My job is to study how the attackers break into the systems and build a safer platform by using big data and artificial intelligence to keep netizens safe from such online risks.
Different from simple computer programming jobs, I think mine is more cool and glamorous, because it is new and filled with challenges every day.
This challenging job brings me pressure, as no one can be sure when an online threat will happen and what kind of threat it will be. The uncertainty means I have to be on constant standby.
To reduce stress, I like to go dancing or play sports in my spare time.
If you asked me how and when I first came to be attracted to cybersecurity, I can trace it back to 2012, the year I sat for the national college entrance exams.

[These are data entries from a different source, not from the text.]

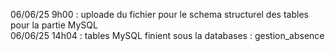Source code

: 06/06/25 9h00 : uploade du fichier pour le schema structurel des tables pour la partie MySQL                      
06/06/25 14h04 : tables MySQL finient sous la databases : gestion_absence
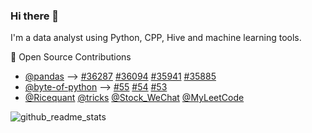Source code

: ### Hi there 👋

<!--
**onshek/onshek** is a ✨ _special_ ✨ repository because its `README.md` (this file) appears on your GitHub profile.

Here are some ideas to get you started:

- 🔭 I’m currently working on ...
- 🌱 I’m currently learning ...
- 👯 I’m looking to collaborate on ...
- 🤔 I’m looking for help with ...
- 💬 Ask me about ...
- 📫 How to reach me: ...
- 😄 Pronouns: ...
- ⚡ Fun fact: ...
-->

I'm a data analyst using Python, CPP, Hive and machine learning tools.

🚀 Open Source Contributions 
- [@pandas](https://github.com/pandas-dev/pandas) --> 
  [#36287](https://github.com/pandas-dev/pandas/pull/36287)
  [#36094](https://github.com/pandas-dev/pandas/pull/36094)
  [#35941](https://github.com/pandas-dev/pandas/pull/35941)
  [#35885](https://github.com/pandas-dev/pandas/pull/35885)
- [@byte-of-python](https://github.com/swaroopch/byte-of-python) --> 
  [#55](https://github.com/swaroopch/byte-of-python/pull/5)
  [#54](https://github.com/swaroopch/byte-of-python/pull/54)
  [#53](https://github.com/swaroopch/byte-of-python/pull/53)
- [@Ricequant](https://github.com/onshek/Ricequant)
  [@tricks](https://github.com/onshek/tricks)
  [@Stock_WeChat](https://github.com/onshek/Stock_WeChat)
  [@MyLeetCode](https://github.com/onshek/MyLeetCode)

![github_readme_stats](https://github-readme-stats.vercel.app/api?username=onshek&theme=dark)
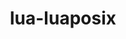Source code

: ---
title: "lua-luaposix"
layout: cache
categories: [package, v0.18.1]
meta: {"versions": ["35.0"], "compilers": ["gcc@=7.3.1", "gcc@=7.5.0"], "oss": ["amzn2", "ubuntu18.04"], "platforms": ["linux"], "targets": ["aarch64", "graviton2", "x86_64", "x86_64_v3", "x86_64_v4"], "stacks": ["aws-isc", "aws-isc-aarch64", "e4s", "radiuss", "root", "tutorial"], "num_specs": 5, "num_specs_by_stack": {"root": 5, "e4s": 1, "radiuss": 1, "tutorial": 1, "aws-isc": 2, "aws-isc-aarch64": 2}}
spec_details: [{"hash": "kkrcozhncoo765zanaa2fanpqexx54xw", "compiler": "gcc@=7.5.0", "versions": ["35.0"], "os": "ubuntu18.04", "platform": "linux", "target": "x86_64", "variants": [], "stacks": ["root", "e4s", "radiuss", "tutorial"], "size": "-", "tarball": "https://binaries.spack.io/releases/v0.18.1/build_cache/linux-ubuntu18.04-x86_64/gcc-7.5.0/lua-luaposix-35.0/linux-ubuntu18.04-x86_64-gcc-7.5.0-lua-luaposix-35.0-kkrcozhncoo765zanaa2fanpqexx54xw.spack"}, {"hash": "gyntddo5aehmbc63t4o6ucbhvptj3wgu", "compiler": "gcc@=7.3.1", "versions": ["35.0"], "os": "amzn2", "platform": "linux", "target": "x86_64_v3", "variants": [], "stacks": ["aws-isc", "root"], "size": "-", "tarball": "https://binaries.spack.io/releases/v0.18.1/build_cache/linux-amzn2-x86_64_v3/gcc-7.3.1/lua-luaposix-35.0/linux-amzn2-x86_64_v3-gcc-7.3.1-lua-luaposix-35.0-gyntddo5aehmbc63t4o6ucbhvptj3wgu.spack"}, {"hash": "r27hok4qombob53p4my6grechmykbg5g", "compiler": "gcc@=7.3.1", "versions": ["35.0"], "os": "amzn2", "platform": "linux", "target": "aarch64", "variants": [], "stacks": ["aws-isc-aarch64", "root"], "size": "-", "tarball": "https://binaries.spack.io/releases/v0.18.1/build_cache/linux-amzn2-aarch64/gcc-7.3.1/lua-luaposix-35.0/linux-amzn2-aarch64-gcc-7.3.1-lua-luaposix-35.0-r27hok4qombob53p4my6grechmykbg5g.spack"}, {"hash": "jjd4nxzo7ec5tvpaias5an7bkfg4pdeh", "compiler": "gcc@=7.3.1", "versions": ["35.0"], "os": "amzn2", "platform": "linux", "target": "x86_64_v4", "variants": [], "stacks": ["aws-isc", "root"], "size": "-", "tarball": "https://binaries.spack.io/releases/v0.18.1/build_cache/linux-amzn2-x86_64_v4/gcc-7.3.1/lua-luaposix-35.0/linux-amzn2-x86_64_v4-gcc-7.3.1-lua-luaposix-35.0-jjd4nxzo7ec5tvpaias5an7bkfg4pdeh.spack"}, {"hash": "nviyqzsmxpxrqjlwnd6fbr7llxg44awa", "compiler": "gcc@=7.3.1", "versions": ["35.0"], "os": "amzn2", "platform": "linux", "target": "graviton2", "variants": [], "stacks": ["aws-isc-aarch64", "root"], "size": "-", "tarball": "https://binaries.spack.io/releases/v0.18.1/build_cache/linux-amzn2-graviton2/gcc-7.3.1/lua-luaposix-35.0/linux-amzn2-graviton2-gcc-7.3.1-lua-luaposix-35.0-nviyqzsmxpxrqjlwnd6fbr7llxg44awa.spack"}]
---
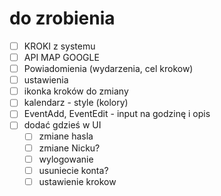 # do zrobienia

- [ ] KROKI z systemu
- [ ] API MAP GOOGLE
- [ ] Powiadomienia (wydarzenia, cel krokow)
- [ ] ustawienia
- [ ] ikonka kroków do zmiany
- [ ] kalendarz - style (kolory)
- [ ] EventAdd, EventEdit - input na godzinę i opis
- [ ] dodać gdzieś w UI
  - [ ] zmiane hasla
  - [ ] zmiane Nicku?
  - [ ] wylogowanie
  - [ ] usuniecie konta?
  - [ ] ustawienie krokow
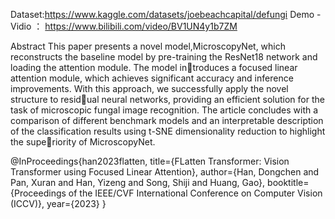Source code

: Dataset:https://www.kaggle.com/datasets/joebeachcapital/defungi
Demo - Vidio ： https://www.bilibili.com/video/BV1UN4y1b7ZM

Abstract
This paper presents a novel model,MicroscopyNet, which
reconstructs the baseline model by pre-training the ResNet18
network and loading the attention module. The model introduces a focused linear attention module, which achieves
significant accuracy and inference improvements. With this
approach, we successfully apply the novel structure to residual neural networks, providing an efficient solution for the task of microscopic fungal image recognition. The article
concludes with a comparison of different benchmark models
and an interpretable description of the classification results
using t-SNE dimensionality reduction to highlight the superiority of MicroscopyNet.





@InProceedings{han2023flatten,
  title={FLatten Transformer: Vision Transformer using Focused Linear Attention},
  author={Han, Dongchen and Pan, Xuran and Han, Yizeng and Song, Shiji and Huang, Gao},
  booktitle={Proceedings of the IEEE/CVF International Conference on Computer Vision (ICCV)},
  year={2023}
}
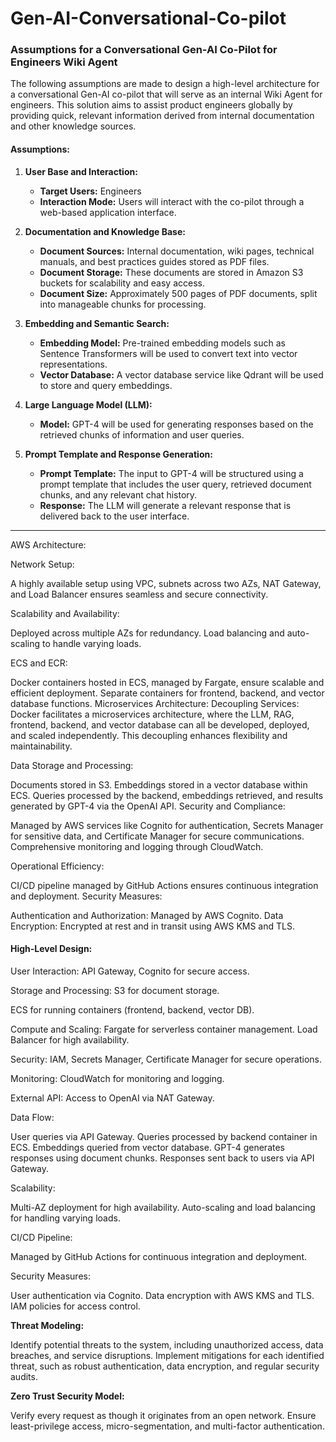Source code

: # Gen-AI-Conversational-Co-pilot

### Assumptions for a Conversational Gen-AI Co-Pilot for Engineers Wiki Agent

The following assumptions are made to design a high-level architecture for a conversational Gen-AI co-pilot that will serve as an internal Wiki Agent for engineers. This solution aims to assist product engineers globally by providing quick, relevant information derived from internal documentation and other knowledge sources.

#### Assumptions:

1. **User Base and Interaction:**
   - **Target Users:** Engineers
   - **Interaction Mode:** Users will interact with the co-pilot through a web-based application interface.

2. **Documentation and Knowledge Base:**
   - **Document Sources:** Internal documentation, wiki pages, technical manuals, and best practices guides stored as PDF files.
   - **Document Storage:** These documents are stored in Amazon S3 buckets for scalability and easy access.
   - **Document Size:** Approximately 500 pages of PDF documents, split into manageable chunks for processing.

3. **Embedding and Semantic Search:**
   - **Embedding Model:** Pre-trained embedding models such as Sentence Transformers will be used to convert text into vector representations.
   - **Vector Database:** A vector database service like Qdrant will be used to store and query embeddings.

4. **Large Language Model (LLM):**
   - **Model:** GPT-4 will be used for generating responses based on the retrieved chunks of information and user queries.

5. **Prompt Template and Response Generation:**
   - **Prompt Template:** The input to GPT-4 will be structured using a prompt template that includes the user query, retrieved document chunks, and any relevant chat history.
   - **Response:** The LLM will generate a relevant response that is delivered back to the user interface.


-----------------------------------

AWS Architecture:

Network Setup:

A highly available setup using VPC, subnets across two AZs, NAT Gateway, and Load Balancer ensures seamless and secure connectivity.

Scalability and Availability:

Deployed across multiple AZs for redundancy.
Load balancing and auto-scaling to handle varying loads.

ECS and ECR:

Docker containers hosted in ECS, managed by Fargate, ensure scalable and efficient deployment.
Separate containers for frontend, backend, and vector database functions. Microservices Architecture:
Decoupling Services: Docker facilitates a microservices architecture, where the LLM, RAG, frontend, backend, and vector database can all be developed, deployed, and scaled independently. This decoupling enhances flexibility and maintainability.

Data Storage and Processing:

Documents stored in S3.
Embeddings stored in a vector database within ECS.
Queries processed by the backend, embeddings retrieved, and results generated by GPT-4 via the OpenAI API.
Security and Compliance:

Managed by AWS services like Cognito for authentication, Secrets Manager for sensitive data, and Certificate Manager for secure communications.
Comprehensive monitoring and logging through CloudWatch.

Operational Efficiency:

CI/CD pipeline managed by GitHub Actions ensures continuous integration and deployment.
Security Measures:

Authentication and Authorization: Managed by AWS Cognito.
Data Encryption: Encrypted at rest and in transit using AWS KMS and TLS.


#### High-Level Design:

User Interaction:
API Gateway, Cognito for secure access.

Storage and Processing:
S3 for document storage.

ECS for running containers (frontend, backend, vector DB).

Compute and Scaling:
Fargate for serverless container management.
Load Balancer for high availability.

Security:
IAM, Secrets Manager, Certificate Manager for secure operations.

Monitoring:
CloudWatch for monitoring and logging.

External API:
Access to OpenAI via NAT Gateway.

Data Flow:

User queries via API Gateway.
Queries processed by backend container in ECS.
Embeddings queried from vector database.
GPT-4 generates responses using document chunks.
Responses sent back to users via API Gateway.


Scalability:

Multi-AZ deployment for high availability.
Auto-scaling and load balancing for handling varying loads.

CI/CD Pipeline:

Managed by GitHub Actions for continuous integration and deployment.


Security Measures:

User authentication via Cognito.
Data encryption with AWS KMS and TLS.
IAM policies for access control.

**Threat Modeling:**

Identify potential threats to the system, including unauthorized access, data breaches, and service disruptions.
Implement mitigations for each identified threat, such as robust authentication, data encryption, and regular security audits.

**Zero Trust Security Model:**

Verify every request as though it originates from an open network.
Ensure least-privilege access, micro-segmentation, and multi-factor authentication.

At that time, I watched Phantom, a South Korean television show about a group of investigators combating online crimes. I also heard security-related industries would have a bright future, according to advice from one of my relatives who worked for an internet company.
So, I finally chose to study cybersecurity at Xi'an University after I graduated from high school in Weinan, Shaanxi province. From then on, I have been a security enthusiast.
I studied basic security knowledge in class, such as computer programming and security policies. Also, I joined a group established by many excellent students who joined well-known security enterprises after graduating, as I wanted to network with people engaged in the industry.
Thanks to the group, I learned more about hot security issues from the graduates than my classmates. Meanwhile, the graduates' work experience also encouraged me, helping me a lot when it came to choosing a job.
After all, security is a broad sector covering many kinds of technical fields. So, the earlier a student can identify the specific industry he or she dreams of working in, the better he or she can apply skills to his or her future job.
Right now, my challenge is to find a dance partner to enjoy my spare time with after work.